Aahh ok, so you’re essentially talking about a dynamic result page which might have different appearances based on the search term.
So in general I’d, without knowing more details, would say you’re good with one Page Object. Whether there are 3 or 4 buttons is merely a state of your PO. Unless that is that each state has utterly different behavior. In that case I’d think they are no longer representing the same component.
E.g imagine you’d have a toggle button. If its active its State A, if its inactive its State B, but still the button is part of the same PO and does pretty much the same thing -> Switch from one to another state.
Now as far as it goes for the Screenshot, Selocity can only capture the visible part, thus your generated PageObject screenshot will most likely only show 3 or 4 buttons, except you have a condition that shows all 7 of them. The screenshot though is just a reminder for the user (what part of the page am I working with) and has no other immediate effect.
Moreover whats interesting though, you’d most likely have elements in your PO defined for those individual buttons. In that case I’d propose to add selectors for all the 7 there.
A very important thing, that can’t be stressed too often, is that the term Page Object is a bit misleading as it comes from a time where UIs have been pretty simple, so a PO per Page was sufficient. Nowadays you should try to think more about a Component Object. Speaking a part of the page (or perhaps even reused in multiple places) is your Po. That might also reduce the overhead of your ResultPo.

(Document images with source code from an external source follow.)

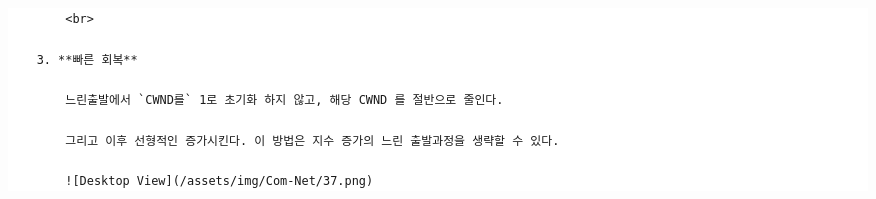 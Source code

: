             <br>

        3. **빠른 회복**

            느린출발에서 `CWND를` 1로 초기화 하지 않고, 해당 CWND 를 절반으로 줄인다. 
            
            그리고 이후 선형적인 증가시킨다. 이 방법은 지수 증가의 느린 출발과정을 생략할 수 있다.

            ![Desktop View](/assets/img/Com-Net/37.png)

So if you feel like the complexity of your ResultPo starts to grow (too many states encompassed), perhaps try to break it down even further. E.g the list of results could be a ResultsListPo, whereas the mentioned buttons could be put into a ResultsActionsPo.
As a software developer a good practice is to follow the YAGNI model which essentially tells you to stop doing too many abstractions right away since … well you ain’t gonna need it most likely
Another important practice though is continuous refactoring. That means feeling brave enough to change existing code in order to reshape it for better re-usage. I think both of those could very well apply to your situation. Start small with a single Po for the results. If things get tiresome, start to slowly refactor into smaller POs, and if things go south due to vastly different state effects, introduce individual POs per state.